### [INSTRUCTIONS FOR THE TASK]
Lines with "consommateurs" in them are to be located in the listing below and copied.

### [SOURCE MATERIAL]
'''

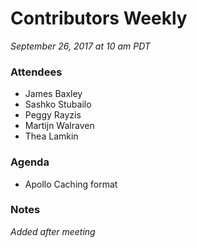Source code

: # Contributors Weekly

*September 26, 2017 at 10 am PDT*

### Attendees
- James Baxley
- Sashko Stubailo
- Peggy Rayzis
- Martijn Walraven
- Thea Lamkin

### Agenda
- Apollo Caching format

### Notes
*Added after meeting*
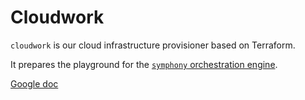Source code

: # Cloudwork

`cloudwork` is our cloud infrastructure provisioner based on Terraform. 

It prepares the playground for the [`symphony` orchestration engine](https://github.com/SurrealAI/symphony). 

[Google doc](https://goo.gl/hbfbrC)

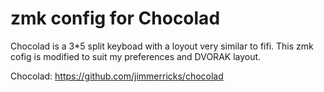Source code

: # zmk config for Chocolad

Chocolad is a 3*5 split keyboad with a loyout very similar to fifi.
This zmk cofig is modified to suit my preferences and DVORAK layout.

Chocolad: https://github.com/jimmerricks/chocolad
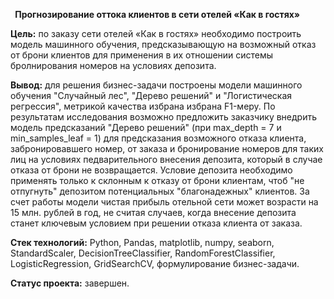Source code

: ﻿` `**Прогнозирование оттока клиентов в сети отелей «Как в гостях»**
 
**Цель:** по заказу сети отелей «Как в гостях» необходимо построить модель машинного обучения, предсказывающую на возможный отказ от брони клиентов для применения в их отношении системы бролнирования номеров на условиях депозита. 

**Вывод:** для решения бизнес-задачи построены  модели машинного обучения "Случайный лес", "Дерево решений" и "Логистическая регрессия", метрикой качества избрана избрана F1-меру. По результатам исследования возможно предложить заказчику внедрить модель предсказаний "Дерево решений" (при max_depth = 7 и min_samples_leaf = 1) для предсказания возможного отказа клиента, забронировавшего номер, от заказа и бронирование номеров для таких лиц на условиях педварительного внесения депозита, который в случае отказа от брони не возвращается. Условие депозита необходимо применять только к склонным к отказу от брони клиентам, чтоб "не отпугнуть" депозитом потенциальных "благонадежных" клиентов. За счет работы модели чистая прибыль отельной сети может возрасти на 15 млн. рублей в год, не считая случаев, когда внесение депозита станет ключевым условием при решении отказа клиента от заказа.

**Стек технологий:** Python, Pandas,  matplotlib, numpy, seaborn, StandardScaler, DecisionTreeClassifier, RandomForestClassifier,  LogisticRegression, GridSearchCV, формулирование бизнес-задачи.

**Статус проекта:** завершен.






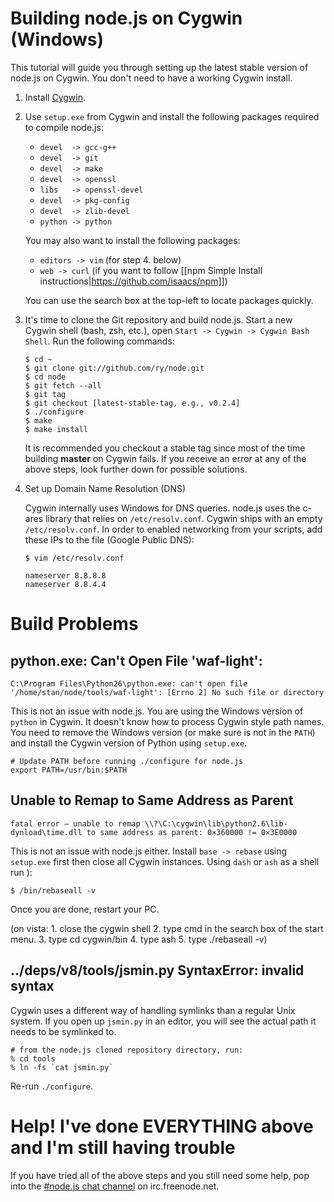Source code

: Building node.js on Cygwin (Windows)
====

This tutorial will guide you through setting up the latest stable version of node.js on Cygwin. You don't need to have a working Cygwin install.

1. Install [Cygwin](http://www.cygwin.com/).
2. Use `setup.exe` from Cygwin and install the following packages required to compile node.js:

   * `devel  -> gcc-g++`
   * `devel  -> git`
   * `devel  -> make`
   * `devel  -> openssl`
   * `libs   -> openssl-devel`
   * `devel  -> pkg-config`
   * `devel  -> zlib-devel`
   * `python -> python`

   You may also want to install the following packages:

   * `editors -> vim` (for step 4. below)
   * `web -> curl` (if you want to follow [[npm Simple Install instructions|https://github.com/isaacs/npm]])

   You can use the search box at the top-left to locate packages quickly.

2. It's time to clone the Git repository and build node.js. Start a new Cygwin shell (bash, zsh, etc.), open `Start -> Cygwin -> Cygwin Bash Shell`. Run the following commands:

       $ cd ~
       $ git clone git://github.com/ry/node.git
       $ cd node
       $ git fetch --all
       $ git tag
       $ git checkout [latest-stable-tag, e.g., v0.2.4]
       $ ./configure
       $ make
       $ make install

   It is recommended you checkout a stable tag since most of the time building **master** on Cygwin fails.
   If you receive an error at any of the above steps, look further down for possible solutions.

3. Set up Domain Name Resolution (DNS)

    Cygwin internally uses Windows for DNS queries. node.js uses the c-ares library that relies on `/etc/resolv.conf`. Cygwin ships with an empty `/etc/resolv.conf`. In order to enabled networking from your scripts, add these IPs to the file (Google Public DNS):

       $ vim /etc/resolv.conf

       nameserver 8.8.8.8
       nameserver 8.8.4.4

Build Problems
====

python.exe: Can't Open File 'waf-light':
----

    C:\Program Files\Python26\python.exe: can't open file '/home/stan/node/tools/waf-light': [Errno 2] No such file or directory

This is not an issue with node.js. You are using the Windows version of `python` in Cygwin. It doesn't know how to process Cygwin style path names. You need to remove the Windows version (or make sure is not in the `PATH`) and install the Cygwin version of Python using `setup.exe`.

    # Update PATH before running ./configure for node.js
    export PATH=/usr/bin:$PATH

Unable to Remap to Same Address as Parent
----

    fatal error – unable to remap \\?\C:\cygwin\lib\python2.6\lib-dynload\time.dll to same address as parent: 0×360000 != 0×3E0000

This is not an issue with node.js either. Install `base -> rebase` using `setup.exe` first then close all Cygwin instances. Using `dash` or `ash` as a shell run ):

    $ /bin/rebaseall -v

Once you are done, restart your PC.

(on vista: 1. close the cygwin shell 2. type cmd in the search box of the start menu. 3. type cd cygwin/bin 4. type ash 5. type ./rebaseall -v)

../deps/v8/tools/jsmin.py SyntaxError: invalid syntax
----

Cygwin uses a different way of handling symlinks than a regular Unix system. If you open up `jsmin.py` in an editor, you will see the actual path it needs to be symlinked to.

    # from the node.js cloned repository directory, run:
    % cd tools
    % ln -fs `cat jsmin.py`

Re-run `./configure`.

Help! I've done EVERYTHING above and I'm still having trouble
====

If you have tried all of the above steps and you still need some help, pop into the [#node.js chat channel](http://webchat.freenode.net?channels=node.js) on irc.freenode.net.
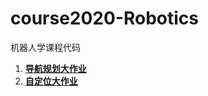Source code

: # course2020-Robotics
机器人学课程代码

1. [**导航规划大作业**](navigation/README.md)
2. [**自定位大作业**](localization/)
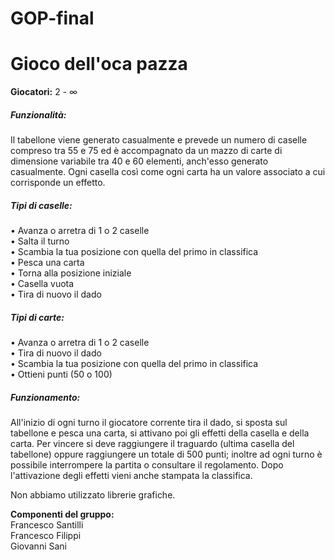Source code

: # GOP-final
<h1>Gioco dell'oca pazza</h1>
<b>Giocatori:</b> 2 - &#8734; <br>
<h5>Funzionalità: </h5>
Il tabellone viene generato casualmente e prevede un numero di caselle compreso tra 55 e 75 ed è accompagnato da un mazzo di carte
di dimensione variabile tra 40 e 60 elementi, anch'esso generato casualmente.
Ogni casella così come ogni carta ha un valore associato a cui corrisponde un effetto.

  <h5>Tipi di caselle:</h5>
  • Avanza o arretra di 1 o 2 caselle <br>
  • Salta il turno <br>
  • Scambia la tua posizione con quella del primo in classifica <br>
  • Pesca una carta <br>
  • Torna alla posizione iniziale <br>
  • Casella vuota <br>
  • Tira di nuovo il dado <br>
  
  <h5>Tipi di carte: </h5>
  • Avanza o arretra di 1 o 2 caselle <br>
  • Tira di nuovo il dado <br>
  • Scambia la tua posizione con quella del primo in classifica <br>
  • Ottieni punti (50 o 100) <br>
 
 <h5>Funzionamento: </h5>
 All'inizio di ogni turno il giocatore corrente tira il dado, si sposta sul tabellone e pesca una carta, si attivano poi gli effetti 
 della casella e della carta. Per vincere si deve raggiungere il traguardo (ultima casella del tabellone) oppure raggiungere
 un totale di 500 punti; inoltre ad ogni turno è possibile interrompere la partita o consultare il regolamento.
 Dopo l'attivazione degli effetti vieni anche stampata la classifica.
 
 Non abbiamo utilizzato librerie grafiche.
 
 <b>Componenti del gruppo: </b><br>
 Francesco Santilli<br>
 Francesco Filippi<br>
 Giovanni Sani<br>
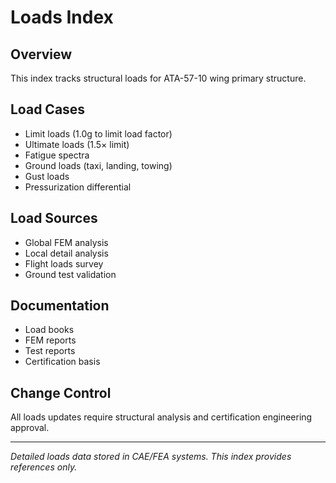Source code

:# Loads Index

## Overview
This index tracks structural loads for ATA-57-10 wing primary structure.

## Load Cases
- Limit loads (1.0g to limit load factor)
- Ultimate loads (1.5× limit)
- Fatigue spectra
- Ground loads (taxi, landing, towing)
- Gust loads
- Pressurization differential

## Load Sources
- Global FEM analysis
- Local detail analysis
- Flight loads survey
- Ground test validation

## Documentation
- Load books
- FEM reports
- Test reports
- Certification basis

## Change Control
All loads updates require structural analysis and certification engineering approval.

---
*Detailed loads data stored in CAE/FEA systems. This index provides references only.*
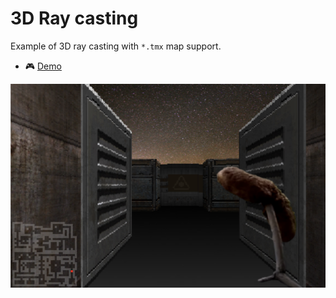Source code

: # 3D Ray casting 
Example of 3D ray casting with `*.tmx` map support.
 - 🎮 [Demo](https://raycasting3d.surge.sh)

![Screenshot](./src/assets/screen.png "Screenshot")

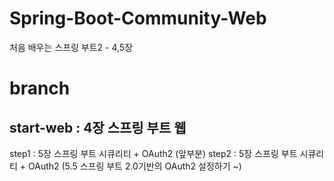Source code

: # Spring-Boot-Community-Web
처음 배우는 스프링 부트2 - 4,5장

# branch
## start-web : 4장 스프링 부트 웹
step1 : 5장 스프링 부트 시큐리티 + OAuth2 (앞부분) 
step2 : 5장 스프링 부트 시큐리티 + OAuth2 (5.5 스프링 부트 2.0기반의 OAuth2 설정하기 ~)
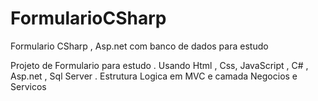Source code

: # FormularioCSharp
Formulario CSharp , Asp.net com banco de dados  para estudo 

Projeto de Formulario para estudo .
Usando Html , Css, JavaScript , C# , Asp.net , Sql Server .
Estrutura Logica em MVC e camada Negocios e Servicos
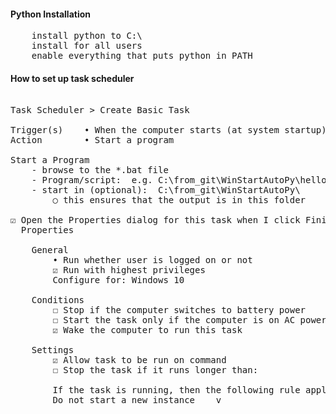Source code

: #### Python Installation
<pre>
    install python to C:\
    install for all users
    enable everything that puts python in PATH
</pre>


#### How to set up task scheduler
<pre>

Task Scheduler > Create Basic Task

Trigger(s)    • When the computer starts (at system startup) Enabled  
Action        • Start a program

Start a Program
    - browse to the *.bat file
    - Program/script: <full path to *.bat file> e.g. C:\from_git\WinStartAutoPy\hello_time.bat
    - start in (optional): <folder containing *.bat file> C:\from_git\WinStartAutoPy\
        ○ this ensures that the output is in this folder

☑ Open the Properties dialog for this task when I click Finish
  Properties

    General
        • Run whether user is logged on or not
        ☑ Run with highest privileges
        Configure for: Windows 10
    
    Conditions
        ☐ Stop if the computer switches to battery power
        ☐ Start the task only if the computer is on AC power
        ☑ Wake the computer to run this task
    
    Settings
        ☑ Allow task to be run on command
        ☐ Stop the task if it runs longer than:
    
        If the task is running, then the following rule applies
        Do not start a new instance    v

</pre>
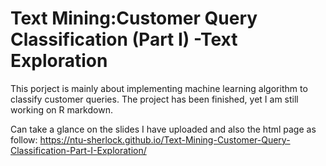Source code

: # Text Mining:Customer Query Classification (Part I) -Text Exploration
This porject is mainly about implementing machine learning algorithm to classify customer queries.
The project has been finished, yet I am still working on R markdown. 

Can take a glance on the slides I have uploaded and also the html page as follow:
https://ntu-sherlock.github.io/Text-Mining-Customer-Query-Classification-Part-I-Exploration/
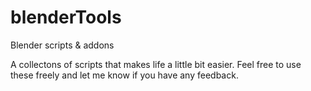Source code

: # blenderTools
Blender scripts &amp; addons

A collectons of scripts that makes life a little bit easier. Feel free to use these freely and let me know if you have any feedback.

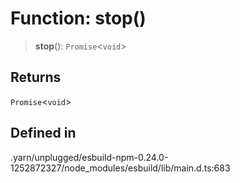 # Function: stop()

> **stop**(): `Promise`\<`void`\>

## Returns

`Promise`\<`void`\>

## Defined in

.yarn/unplugged/esbuild-npm-0.24.0-1252872327/node\_modules/esbuild/lib/main.d.ts:683
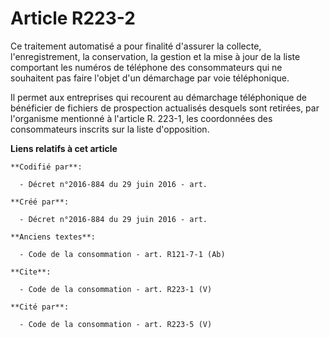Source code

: # Article R223-2

Ce traitement automatisé a pour finalité d'assurer la collecte, l'enregistrement, la conservation, la gestion et la mise à
jour de la liste comportant les numéros de téléphone des consommateurs qui ne souhaitent pas faire l'objet d'un démarchage
par voie téléphonique. 

Il permet aux entreprises qui recourent au démarchage téléphonique de bénéficier de fichiers de prospection actualisés
desquels sont retirées, par l'organisme mentionné à l'article R. 223-1, les coordonnées des consommateurs inscrits sur la
liste d'opposition.

**Liens relatifs à cet article**

	**Codifié par**:

	  - Décret n°2016-884 du 29 juin 2016 - art.

	**Créé par**:

	  - Décret n°2016-884 du 29 juin 2016 - art.

	**Anciens textes**:

	  - Code de la consommation - art. R121-7-1 (Ab)

	**Cite**:

	  - Code de la consommation - art. R223-1 (V)

	**Cité par**:

	  - Code de la consommation - art. R223-5 (V)
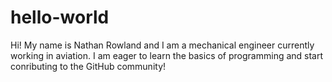 # hello-world

Hi! My name is Nathan Rowland and I am a mechanical engineer currently working in aviation. I am eager to learn the basics of programming and start conributing to the GitHub community!
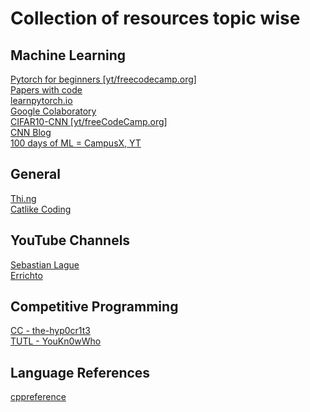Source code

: # Collection of  resources topic wise
## Machine Learning
[Pytorch for beginners [yt/freecodecamp.org]](https://www.youtube.com/watch?v=V_xro1bcAuA)  \
[Papers with code](https://paperswithcode.com/sota)\
[learnpytorch.io](https://www.learnpytorch.io/)\
[Google Colaboratory](https://colab.research.google.com/)\
[CIFAR10-CNN [yt/freeCodeCamp.org]](https://www.youtube.com/watch?v=d9QHNkD_Pos)\
[CNN Blog](https://towardsdatascience.com/intuitively-understanding-convolutions-for-deep-learning-1f6f42faee1)\
[100 days of ML = CampusX, YT](https://youtube.com/playlist?list=PLKnIA16_Rmvbr7zKYQuBfsVkjoLcJgxHH&si=T5P_EUulAFpEo0yP)


## General
[Thi.ng](https://thi.ng)\
[Catlike Coding](https://catlikecoding.com/)

## YouTube Channels
[Sebastian Lague](https://www.youtube.com/@SebastianLague)\
[Errichto](https://www.youtube.com/@Errichto)


## Competitive Programming
[CC - the-hyp0cr1t3](https://github.com/the-hyp0cr1t3/CC/tree/master)\
[TUTL - YouKn0wWho](https://codeforces.com/blog/entry/95106)


## Language References
[cppreference](https://en.cppreference.com/w/)
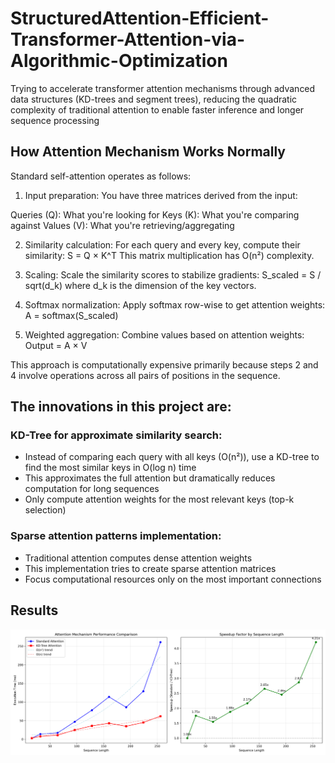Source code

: # StructuredAttention-Efficient-Transformer-Attention-via-Algorithmic-Optimization
Trying to accelerate transformer attention mechanisms through advanced data structures (KD-trees and segment trees), reducing the quadratic complexity of traditional attention to enable faster inference and longer sequence processing

## How Attention Mechanism Works Normally
Standard self-attention operates as follows:

1. Input preparation: You have three matrices derived from the input:

Queries (Q): What you're looking for
Keys (K): What you're comparing against
Values (V): What you're retrieving/aggregating

2. Similarity calculation: For each query and every key, compute their similarity:
S = Q × K^T
This matrix multiplication has O(n²) complexity.

3. Scaling: Scale the similarity scores to stabilize gradients:
S_scaled = S / sqrt(d_k)
where d_k is the dimension of the key vectors.

4. Softmax normalization: Apply softmax row-wise to get attention weights:
A = softmax(S_scaled)

5. Weighted aggregation: Combine values based on attention weights:
Output = A × V

This approach is computationally expensive primarily because steps 2 and 4 involve operations across all pairs of positions in the sequence.

## The innovations in this project are:

### KD-Tree for approximate similarity search:

- Instead of comparing each query with all keys (O(n²)), use a KD-tree to find the most similar keys in O(log n) time
- This approximates the full attention but dramatically reduces computation for long sequences
- Only compute attention weights for the most relevant keys (top-k selection)


### Sparse attention patterns implementation:

- Traditional attention computes dense attention weights
- This implementation tries to create sparse attention matrices
- Focus computational resources only on the most important connections

## Results

![graphical results](attention_performance.png)
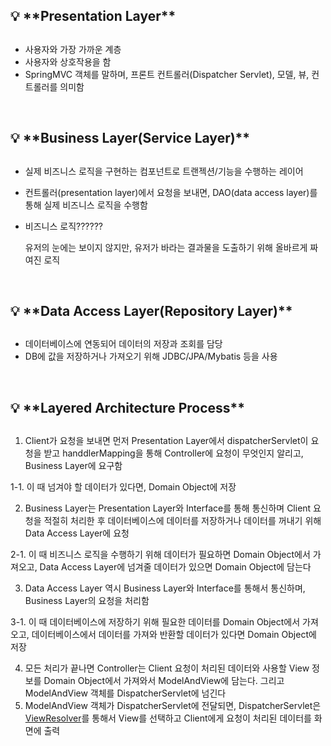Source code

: <aside>
<h2>💡 **Presentation Layer**<h2>

</aside>

- 사용자와 가장 가까운 계층
- 사용자와 상호작용을 함
- SpringMVC 객체를 말하며, 프론트 컨트롤러(Dispatcher Servlet), 모델, 뷰, 컨트롤러를 의미함
<br>
<aside>
<h2>💡 **Business Layer(Service Layer)**<h2>

</aside>

- 실제 비즈니스 로직을 구현하는 컴포넌트로 트랜젝션/기능을 수행하는 레이어
- 컨트롤러(presentation layer)에서 요청을 보내면, DAO(data access layer)를 통해 실제 비즈니스 로직을 수행함
- 비즈니스 로직??????
    
    유저의 눈에는 보이지 않지만, 유저가 바라는 결과물을 도출하기 위해 올바르게 짜여진 로직
    
<br>
<aside>
<h2>💡 **Data Access Layer(Repository Layer)**<h2>

</aside>

- 데이터베이스에 연동되어 데이터의 저장과 조회를 담당
- DB에 값을 저장하거나 가져오기 위해 JDBC/JPA/Mybatis 등을 사용
<br>
<aside>
<h2>💡 **Layered Architecture Process**<h2>

</aside>

1. Client가 요청을 보내면 먼저 Presentation Layer에서 dispatcherServlet이 요청을 받고 handdlerMapping을 통해 Controller에 요청이 무엇인지 알리고, Business Layer에 요구함

1-1. 이 때 넘겨야 할 데이터가 있다면, Domain Object에 저장

2. Business Layer는 Presentation Layer와 Interface를 통해 통신하며 Client 요청을 적절히 처리한 후 데이터베이스에 데이터를 저장하거나 데이터를 꺼내기 위해 Data Access Layer에 요청

2-1. 이 때 비즈니스 로직을 수행하기 위해 데이터가 필요하면 Domain Object에서 가져오고, Data Access Layer에 넘겨줄 데이터가 있으면 Domain Object에 담는다

3. Data Access Layer 역시 Business Layer와 Interface를 통해서 통신하며, Business Layer의 요청을 처리함

3-1. 이 때 데이터베이스에 저장하기 위해 필요한 데이터를 Domain Object에서 가져오고, 데이터베이스에서 데이터를 가져와 반환할 데이터가 있다면 Domain Object에 저장

4. 모든 처리가 끝나면 Controller는 Client 요청이 처리된 데이터와 사용할 View 정보를 Domain Object에서 가져와서 ModelAndView에 담는다. 그리고 ModelAndView 객체를 DispatcherServlet에 넘긴다
5. ModelAndView 객체가 DispatcherServlet에 전달되면, DispatcherServlet은 [ViewResolver](https://www.notion.so/ViewResolver-02f489f828f84b829389b9e24d1943d7)를 통해서 View를 선택하고 Client에게 요청이 처리된 데이터를 화면에 출력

'''

### [TASK SOLUTION]
jour de la liste comportant les numéros de téléphone des consommateurs qui ne souhaitent pas faire l'objet d'un démarchage
desquels sont retirées, par l'organisme mentionné à l'article R. 223-1, les coordonnées des consommateurs inscrits sur la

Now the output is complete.